*The task*
If a line in the data contains "columnwidth", copy it out.

(Source texts of formatted documents)
>>
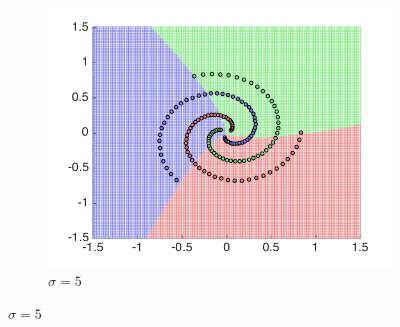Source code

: \documentclass[10pt,twocolumn,letterpaper]{article}
\begin{document}
\begin{figure}
\begin{subfigure}[H]{0.3 \columnwidth}
	\includegraphics[width = 1\columnwidth]{q2_ovr_sig5}
	\caption{$\sigma = 5$}
\end{subfigure}


\end{figure}
\end{document}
<<
*Task result*
\begin{subfigure}[H]{0.3 \columnwidth}
	\includegraphics[width = 1\columnwidth]{q2_ovr_sig5}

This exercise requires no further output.